Die zulässige Revision ist im Sinne der Aufhebung und Zurückverweisung begründet (§ 170 Abs 2 Satz 2 [X.]). Der angefochtene Beschluss des [X.] beruht auf dem Verfahrensmangel der fehlerhaften Besetzung des Berufungsgerichts nur mit Berufsrichtern. Das [X.] hätte nicht im Wege des vereinfachten Beschlussverfahrens nach § 153 Abs 4 [X.] (dazu 1.) ohne Beteiligung [X.] entscheiden dürfen (dazu 3.), weil nach Erlass des erstinstanzlichen Urteils weitere Verwaltungsakte Gegenstand des Rechtsstreits geworden sind (dazu 2.). Dieser Mangel ist vom Revisionsgericht auch ohne entsprechende Rüge von Amts wegen zu beachten (dazu 4.).
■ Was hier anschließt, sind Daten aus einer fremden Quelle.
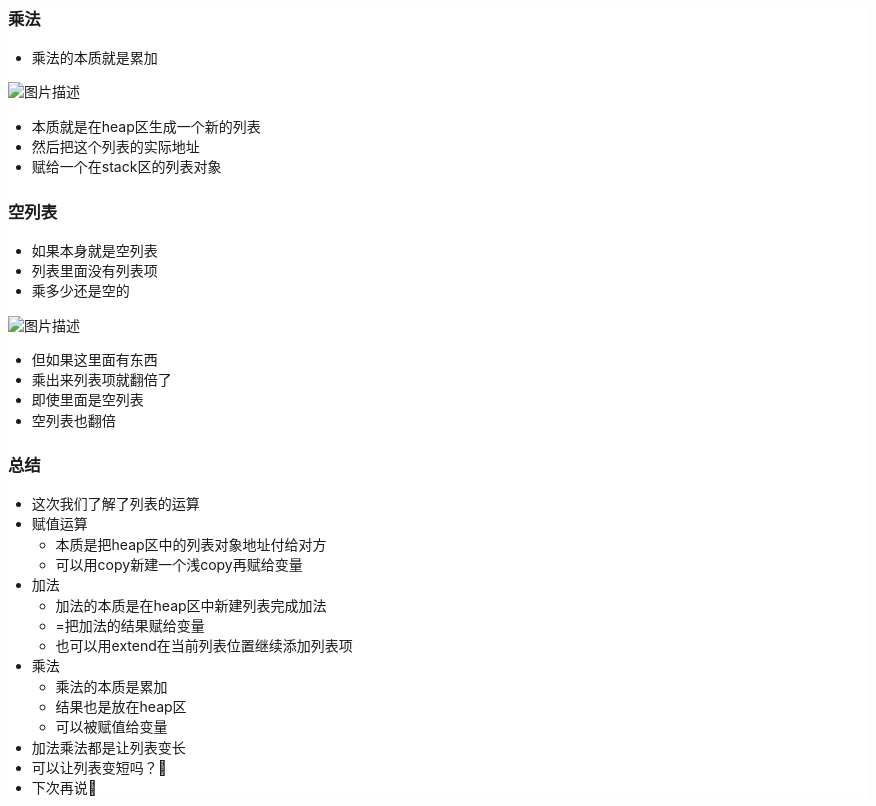 ### 乘法

- 乘法的本质就是累加

![图片描述](https://doc.shiyanlou.com/courses/uid1190679-20210829-1630222596114)

- 本质就是在heap区生成一个新的列表
- 然后把这个列表的实际地址
- 赋给一个在stack区的列表对象
### 空列表

- 如果本身就是空列表
- 列表里面没有列表项
- 乘多少还是空的

![图片描述](https://doc.shiyanlou.com/courses/uid1190679-20210829-1630241238365)

- 但如果这里面有东西
- 乘出来列表项就翻倍了
- 即使里面是空列表
- 空列表也翻倍

### 总结 
- 这次我们了解了列表的运算
- 赋值运算
	- 本质是把heap区中的列表对象地址付给对方
	- 可以用copy新建一个浅copy再赋给变量
- 加法
	- 加法的本质是在heap区中新建列表完成加法
	- =把加法的结果赋给变量
	- 也可以用extend在当前列表位置继续添加列表项
- 乘法
	- 乘法的本质是累加
	- 结果也是放在heap区
	- 可以被赋值给变量
- 加法乘法都是让列表变长
- 可以让列表变短吗？🤔
- 下次再说👋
1. Nach § 153 Abs 4 Satz 1 [X.] kann das [X.], außer in den Fällen des [X.] nach § 105 Abs 2 Satz 1 [X.], die Berufung durch Beschluss zurückweisen, wenn es sie einstimmig für unbegründet und eine mündliche Verhandlung nicht für erforderlich hält. Zu dieser Entscheidungsform sind die Beteiligten vorher zu hören (§ 153 Abs 4 Satz 2 [X.]). Die Voraussetzungen dieser Vorschrift lagen nicht vor. Zwar hat das [X.] dem Anhörungsgebot mit Schreiben vom [X.] an die Beteiligten Rechnung getragen. Die Möglichkeit des vereinfachten Beschlussverfahrens ohne die Mitwirkung [X.] (vgl § 33 Abs 1 in Verbindung mit § 12 Abs 1 Satz 2 Alt 1 [X.]) war aber nicht (mehr) eröffnet.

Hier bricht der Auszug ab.